Below are entries with pictures in them. Output exactly the lines starting at the line with "<li>Representation Disentanglement: monophonic" and ending at the line with "#### Flower of Life", both included, but not the pictures.

########

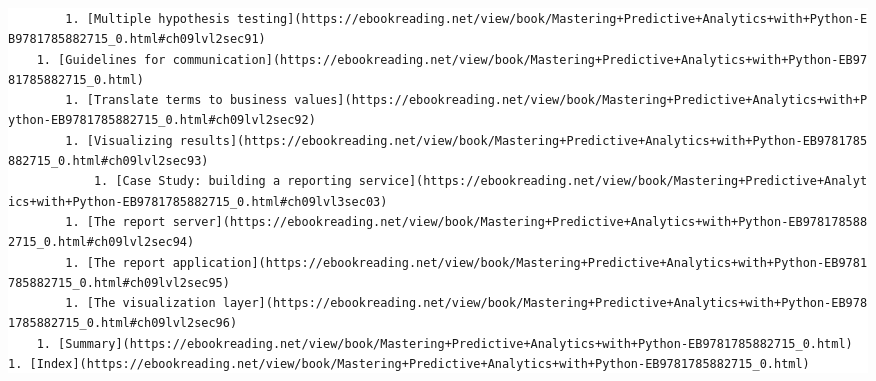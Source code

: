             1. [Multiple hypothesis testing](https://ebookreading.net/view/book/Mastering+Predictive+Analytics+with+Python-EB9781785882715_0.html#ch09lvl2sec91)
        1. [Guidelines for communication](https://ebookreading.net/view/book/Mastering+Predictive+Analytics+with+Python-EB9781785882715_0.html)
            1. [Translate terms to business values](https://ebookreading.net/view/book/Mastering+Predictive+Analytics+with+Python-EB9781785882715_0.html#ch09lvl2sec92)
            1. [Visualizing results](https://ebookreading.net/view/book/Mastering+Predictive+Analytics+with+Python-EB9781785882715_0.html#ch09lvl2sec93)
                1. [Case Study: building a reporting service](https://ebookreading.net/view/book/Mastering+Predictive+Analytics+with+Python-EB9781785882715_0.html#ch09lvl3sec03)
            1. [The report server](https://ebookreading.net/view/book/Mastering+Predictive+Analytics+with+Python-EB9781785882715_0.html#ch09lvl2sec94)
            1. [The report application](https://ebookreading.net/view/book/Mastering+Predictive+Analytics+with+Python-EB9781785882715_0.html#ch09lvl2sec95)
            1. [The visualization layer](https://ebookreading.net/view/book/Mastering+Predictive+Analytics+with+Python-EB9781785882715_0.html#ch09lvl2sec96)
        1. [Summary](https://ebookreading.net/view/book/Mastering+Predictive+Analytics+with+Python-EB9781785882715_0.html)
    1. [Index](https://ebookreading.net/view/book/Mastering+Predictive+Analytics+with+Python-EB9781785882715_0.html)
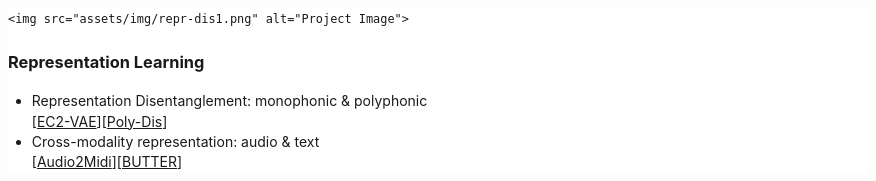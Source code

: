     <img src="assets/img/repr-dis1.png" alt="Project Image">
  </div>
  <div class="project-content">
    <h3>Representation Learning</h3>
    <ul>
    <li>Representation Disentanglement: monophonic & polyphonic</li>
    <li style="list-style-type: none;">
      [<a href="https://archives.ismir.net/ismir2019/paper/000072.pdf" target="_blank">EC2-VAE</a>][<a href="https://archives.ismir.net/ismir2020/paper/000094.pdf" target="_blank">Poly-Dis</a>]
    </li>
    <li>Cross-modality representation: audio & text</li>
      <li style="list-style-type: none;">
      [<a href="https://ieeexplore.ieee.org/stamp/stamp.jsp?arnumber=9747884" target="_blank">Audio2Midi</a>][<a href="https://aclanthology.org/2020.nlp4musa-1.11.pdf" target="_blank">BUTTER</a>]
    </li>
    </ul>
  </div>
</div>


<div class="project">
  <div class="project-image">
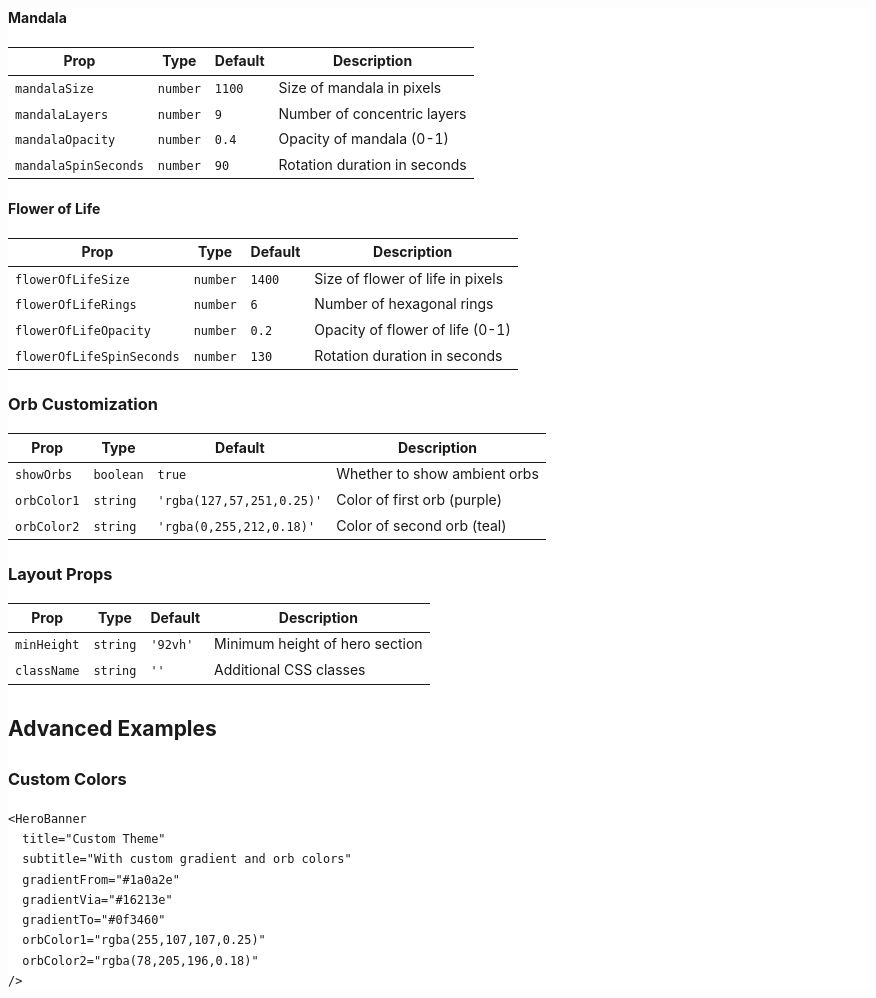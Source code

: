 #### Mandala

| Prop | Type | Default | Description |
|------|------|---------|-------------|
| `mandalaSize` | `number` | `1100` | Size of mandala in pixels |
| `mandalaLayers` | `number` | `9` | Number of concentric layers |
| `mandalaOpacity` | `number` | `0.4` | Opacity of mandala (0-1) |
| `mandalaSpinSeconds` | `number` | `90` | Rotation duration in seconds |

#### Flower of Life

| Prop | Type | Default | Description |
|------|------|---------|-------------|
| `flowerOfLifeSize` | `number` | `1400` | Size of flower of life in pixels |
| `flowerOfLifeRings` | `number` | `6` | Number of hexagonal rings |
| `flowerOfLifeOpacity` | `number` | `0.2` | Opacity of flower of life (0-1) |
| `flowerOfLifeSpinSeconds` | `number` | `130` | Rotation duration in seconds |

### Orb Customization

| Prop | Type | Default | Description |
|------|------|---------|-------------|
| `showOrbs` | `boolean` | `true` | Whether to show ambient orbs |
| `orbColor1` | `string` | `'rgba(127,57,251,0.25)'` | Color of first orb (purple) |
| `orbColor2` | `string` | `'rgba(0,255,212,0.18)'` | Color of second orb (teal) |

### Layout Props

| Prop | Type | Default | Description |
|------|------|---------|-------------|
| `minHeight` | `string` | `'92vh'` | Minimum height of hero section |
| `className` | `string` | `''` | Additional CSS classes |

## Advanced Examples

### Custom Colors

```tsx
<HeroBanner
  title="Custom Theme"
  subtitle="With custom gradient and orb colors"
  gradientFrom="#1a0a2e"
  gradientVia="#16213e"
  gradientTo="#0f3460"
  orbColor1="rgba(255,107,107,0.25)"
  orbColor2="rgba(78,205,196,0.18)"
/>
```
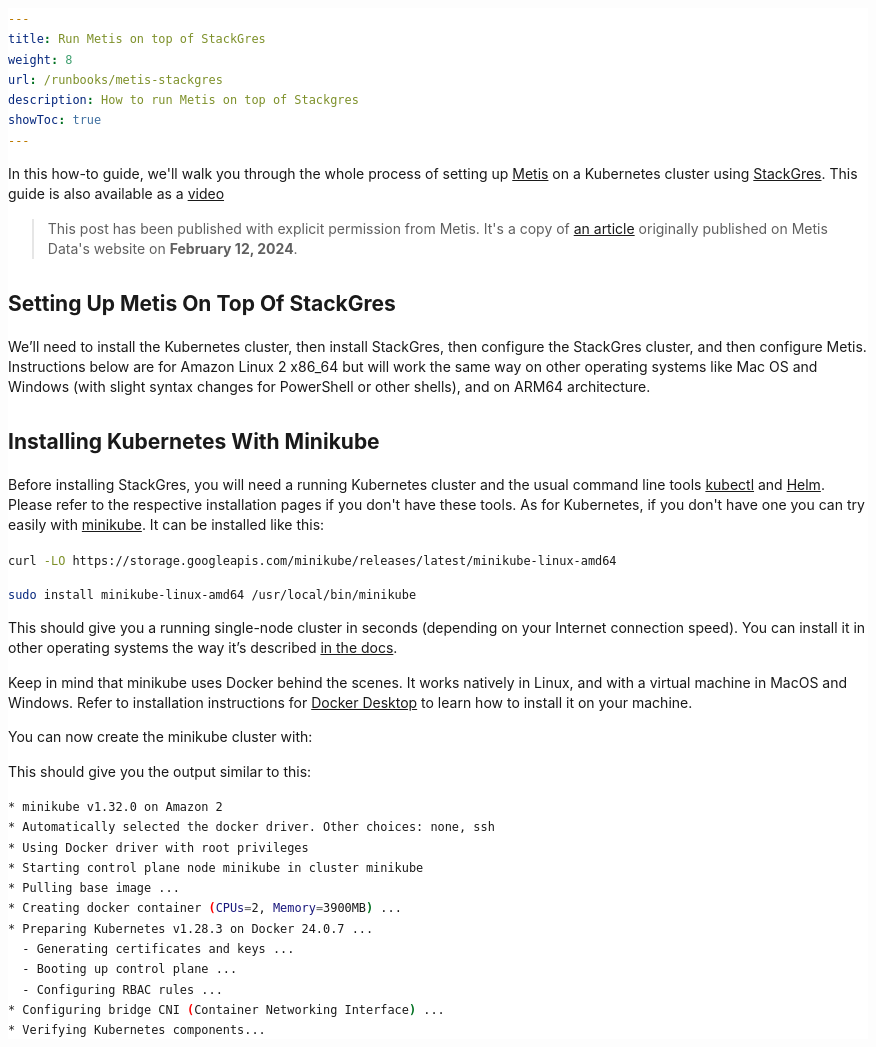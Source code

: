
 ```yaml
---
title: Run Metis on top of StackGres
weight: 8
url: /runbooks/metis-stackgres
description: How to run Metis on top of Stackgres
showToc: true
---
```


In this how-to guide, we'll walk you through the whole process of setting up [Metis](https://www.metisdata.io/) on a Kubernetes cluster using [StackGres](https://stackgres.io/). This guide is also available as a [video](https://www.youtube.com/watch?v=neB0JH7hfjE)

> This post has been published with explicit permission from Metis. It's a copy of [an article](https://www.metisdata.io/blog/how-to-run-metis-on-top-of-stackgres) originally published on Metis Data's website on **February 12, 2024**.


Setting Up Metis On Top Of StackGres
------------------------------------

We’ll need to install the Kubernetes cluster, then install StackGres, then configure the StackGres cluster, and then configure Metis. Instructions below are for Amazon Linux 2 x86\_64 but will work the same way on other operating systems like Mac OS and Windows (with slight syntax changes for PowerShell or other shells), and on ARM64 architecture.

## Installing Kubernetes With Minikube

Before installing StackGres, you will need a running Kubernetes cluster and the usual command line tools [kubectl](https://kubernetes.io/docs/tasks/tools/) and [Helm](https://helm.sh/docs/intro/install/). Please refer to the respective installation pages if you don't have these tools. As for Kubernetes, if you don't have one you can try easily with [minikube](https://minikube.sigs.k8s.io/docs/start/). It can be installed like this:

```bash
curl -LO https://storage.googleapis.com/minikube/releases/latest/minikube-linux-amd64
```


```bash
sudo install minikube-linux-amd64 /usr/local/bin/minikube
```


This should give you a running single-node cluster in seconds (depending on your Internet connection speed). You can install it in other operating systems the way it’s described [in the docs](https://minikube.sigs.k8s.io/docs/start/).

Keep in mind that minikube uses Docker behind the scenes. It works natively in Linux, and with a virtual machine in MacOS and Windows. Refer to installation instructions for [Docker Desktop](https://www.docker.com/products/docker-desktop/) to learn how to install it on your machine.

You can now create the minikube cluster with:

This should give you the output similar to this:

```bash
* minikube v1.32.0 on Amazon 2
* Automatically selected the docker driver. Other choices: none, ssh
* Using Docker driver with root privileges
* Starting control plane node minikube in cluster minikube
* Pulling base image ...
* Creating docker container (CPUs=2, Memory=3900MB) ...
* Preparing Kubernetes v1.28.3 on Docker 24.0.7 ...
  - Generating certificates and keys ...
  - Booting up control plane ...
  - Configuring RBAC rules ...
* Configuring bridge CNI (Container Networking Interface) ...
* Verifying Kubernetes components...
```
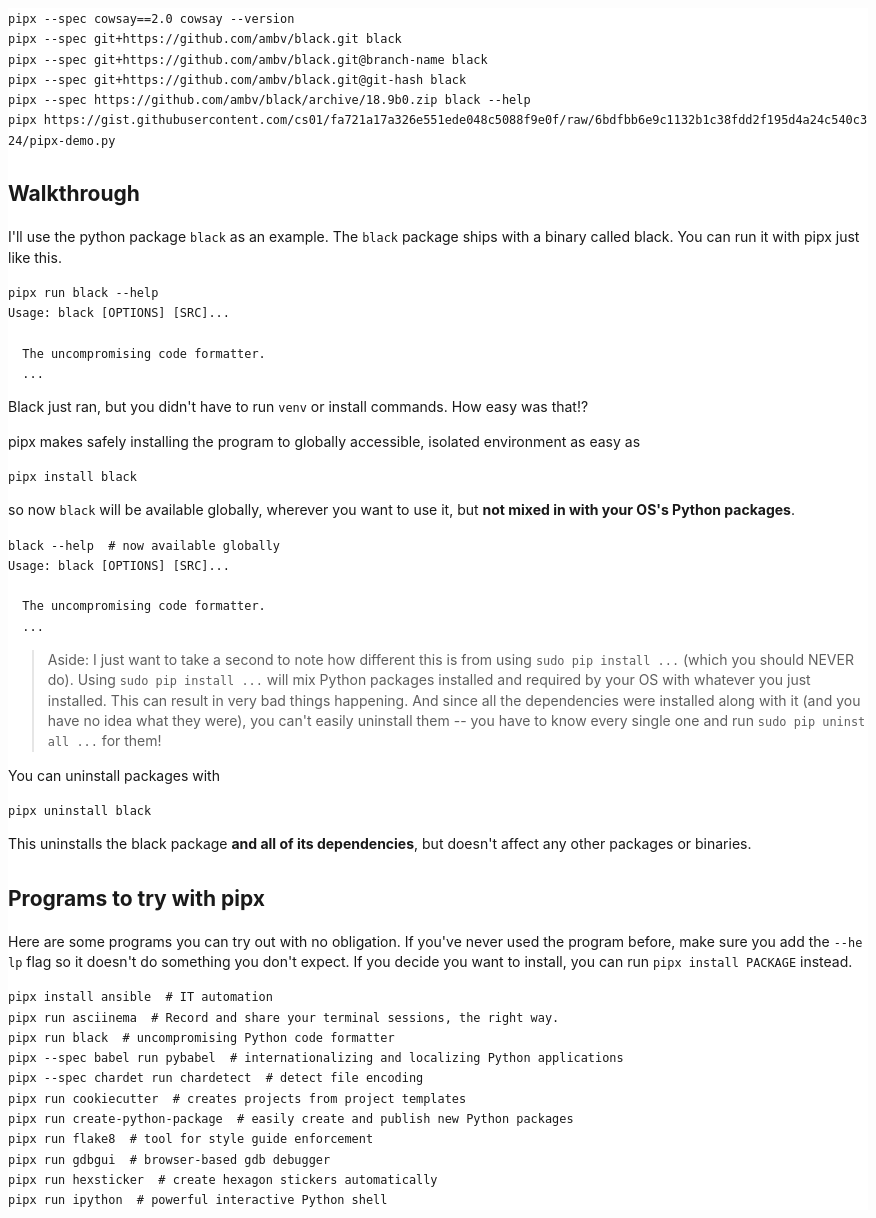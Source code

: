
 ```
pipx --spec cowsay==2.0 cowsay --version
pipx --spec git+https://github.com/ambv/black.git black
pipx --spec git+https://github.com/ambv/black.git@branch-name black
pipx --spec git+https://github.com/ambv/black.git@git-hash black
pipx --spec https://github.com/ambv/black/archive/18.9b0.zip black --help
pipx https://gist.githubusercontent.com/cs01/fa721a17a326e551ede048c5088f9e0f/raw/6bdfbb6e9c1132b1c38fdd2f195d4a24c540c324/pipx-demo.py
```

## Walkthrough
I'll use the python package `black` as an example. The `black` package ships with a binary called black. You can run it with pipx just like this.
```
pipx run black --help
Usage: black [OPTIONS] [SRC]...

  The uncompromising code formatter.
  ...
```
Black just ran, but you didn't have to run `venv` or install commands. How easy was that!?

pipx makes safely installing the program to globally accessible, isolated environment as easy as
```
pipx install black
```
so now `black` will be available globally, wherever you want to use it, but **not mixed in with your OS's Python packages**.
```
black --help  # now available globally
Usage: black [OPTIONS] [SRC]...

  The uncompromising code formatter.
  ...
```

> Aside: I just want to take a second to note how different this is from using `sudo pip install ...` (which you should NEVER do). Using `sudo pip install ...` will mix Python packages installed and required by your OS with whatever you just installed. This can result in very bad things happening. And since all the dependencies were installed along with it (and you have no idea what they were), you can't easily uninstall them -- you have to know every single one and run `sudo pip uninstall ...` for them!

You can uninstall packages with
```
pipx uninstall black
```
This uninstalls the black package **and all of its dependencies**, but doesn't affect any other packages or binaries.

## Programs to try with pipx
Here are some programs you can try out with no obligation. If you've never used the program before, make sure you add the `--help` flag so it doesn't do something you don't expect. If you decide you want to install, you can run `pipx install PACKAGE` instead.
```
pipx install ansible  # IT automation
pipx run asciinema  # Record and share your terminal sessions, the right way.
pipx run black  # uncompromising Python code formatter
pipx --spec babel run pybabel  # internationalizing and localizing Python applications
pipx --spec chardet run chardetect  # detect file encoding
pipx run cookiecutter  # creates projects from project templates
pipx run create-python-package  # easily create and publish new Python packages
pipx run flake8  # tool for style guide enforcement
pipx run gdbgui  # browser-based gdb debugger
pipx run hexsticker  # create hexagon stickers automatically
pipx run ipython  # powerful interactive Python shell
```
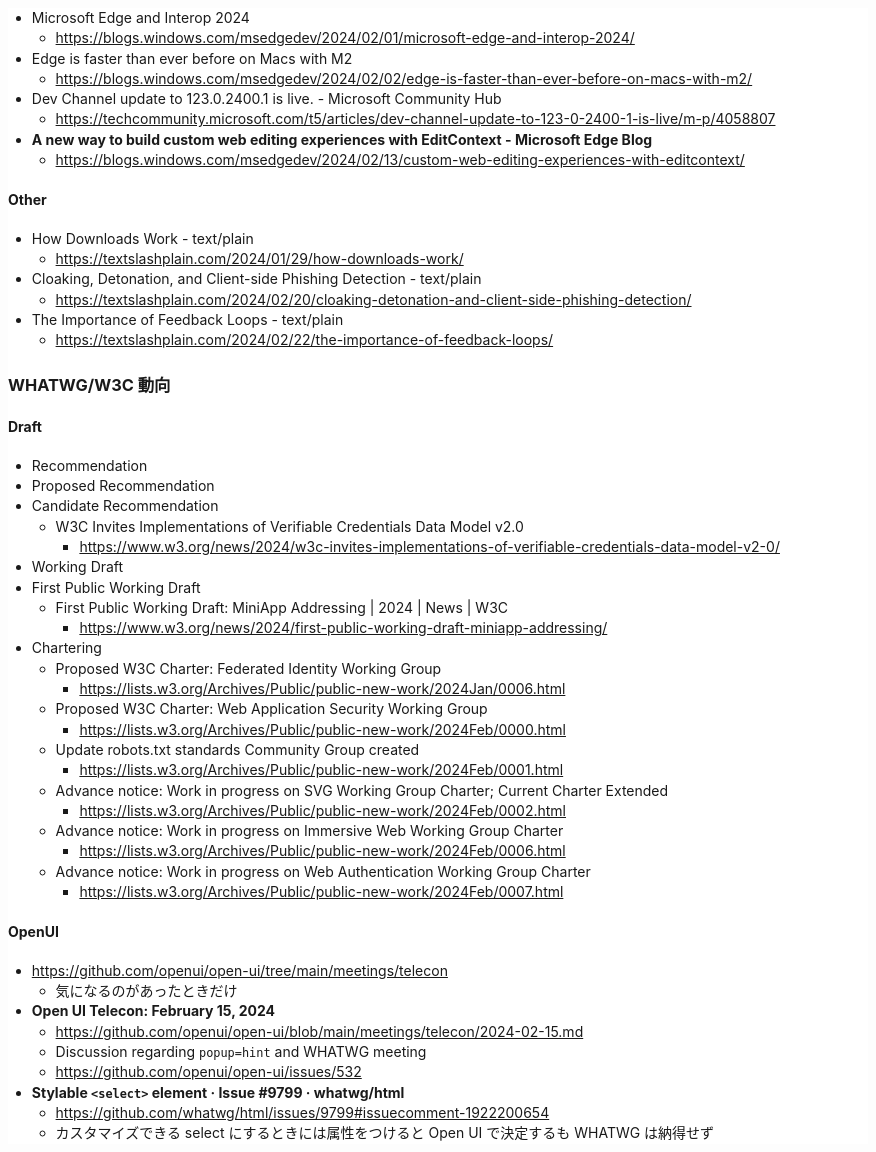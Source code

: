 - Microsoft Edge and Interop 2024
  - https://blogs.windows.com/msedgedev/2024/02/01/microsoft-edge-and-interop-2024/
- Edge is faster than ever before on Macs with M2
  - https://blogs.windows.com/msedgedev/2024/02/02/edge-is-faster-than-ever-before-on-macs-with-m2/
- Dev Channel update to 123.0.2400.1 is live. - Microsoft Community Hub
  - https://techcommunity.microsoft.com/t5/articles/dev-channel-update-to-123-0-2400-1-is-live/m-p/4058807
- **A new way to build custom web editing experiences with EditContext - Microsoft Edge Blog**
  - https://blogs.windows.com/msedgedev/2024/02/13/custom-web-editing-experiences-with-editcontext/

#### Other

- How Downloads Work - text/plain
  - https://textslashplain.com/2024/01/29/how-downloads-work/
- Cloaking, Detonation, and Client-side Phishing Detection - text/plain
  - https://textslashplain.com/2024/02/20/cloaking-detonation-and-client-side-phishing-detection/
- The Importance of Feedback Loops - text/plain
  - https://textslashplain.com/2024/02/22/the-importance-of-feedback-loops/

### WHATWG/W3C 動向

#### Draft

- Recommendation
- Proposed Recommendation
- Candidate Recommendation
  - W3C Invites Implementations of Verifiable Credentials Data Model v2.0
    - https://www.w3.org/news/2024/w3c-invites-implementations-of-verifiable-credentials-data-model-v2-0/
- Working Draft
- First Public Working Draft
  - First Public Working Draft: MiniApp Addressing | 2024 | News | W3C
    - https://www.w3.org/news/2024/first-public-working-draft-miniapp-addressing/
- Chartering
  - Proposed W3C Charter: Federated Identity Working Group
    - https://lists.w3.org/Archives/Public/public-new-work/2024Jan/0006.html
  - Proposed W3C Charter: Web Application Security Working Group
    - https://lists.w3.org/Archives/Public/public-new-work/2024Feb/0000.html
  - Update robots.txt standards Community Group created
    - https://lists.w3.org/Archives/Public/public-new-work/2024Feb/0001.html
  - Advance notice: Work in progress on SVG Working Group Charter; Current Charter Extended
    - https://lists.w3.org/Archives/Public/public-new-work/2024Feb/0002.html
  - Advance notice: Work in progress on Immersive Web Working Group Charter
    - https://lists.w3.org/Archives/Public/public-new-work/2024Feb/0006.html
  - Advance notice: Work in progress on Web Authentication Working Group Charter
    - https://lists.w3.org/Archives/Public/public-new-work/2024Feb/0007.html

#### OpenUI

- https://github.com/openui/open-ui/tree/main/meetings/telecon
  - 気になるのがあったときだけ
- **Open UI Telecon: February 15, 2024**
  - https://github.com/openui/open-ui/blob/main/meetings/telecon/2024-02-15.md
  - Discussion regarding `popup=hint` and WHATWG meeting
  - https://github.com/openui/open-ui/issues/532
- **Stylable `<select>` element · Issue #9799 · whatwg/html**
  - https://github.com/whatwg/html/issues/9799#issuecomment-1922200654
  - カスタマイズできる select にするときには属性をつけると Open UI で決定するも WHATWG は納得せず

########

* [Solution for this exercise]
    <li>Representation Disentanglement: monophonic & polyphonic</li>
    <li style="list-style-type: none;">
      [<a href="https://archives.ismir.net/ismir2019/paper/000072.pdf" target="_blank">EC2-VAE</a>][<a href="https://archives.ismir.net/ismir2020/paper/000094.pdf" target="_blank">Poly-Dis</a>]
    </li>
    <li>Cross-modality representation: audio & text</li>
      <li style="list-style-type: none;">
      [<a href="https://ieeexplore.ieee.org/stamp/stamp.jsp?arnumber=9747884" target="_blank">Audio2Midi</a>][<a href="https://aclanthology.org/2020.nlp4musa-1.11.pdf" target="_blank">BUTTER</a>]
    </li>
    </ul>
  </div>
</div>


<div class="project">
  <div class="project-image">
Source code

: #### Mandala

| Prop | Type | Default | Description |
|------|------|---------|-------------|
| `mandalaSize` | `number` | `1100` | Size of mandala in pixels |
| `mandalaLayers` | `number` | `9` | Number of concentric layers |
| `mandalaOpacity` | `number` | `0.4` | Opacity of mandala (0-1) |
| `mandalaSpinSeconds` | `number` | `90` | Rotation duration in seconds |

#### Flower of Life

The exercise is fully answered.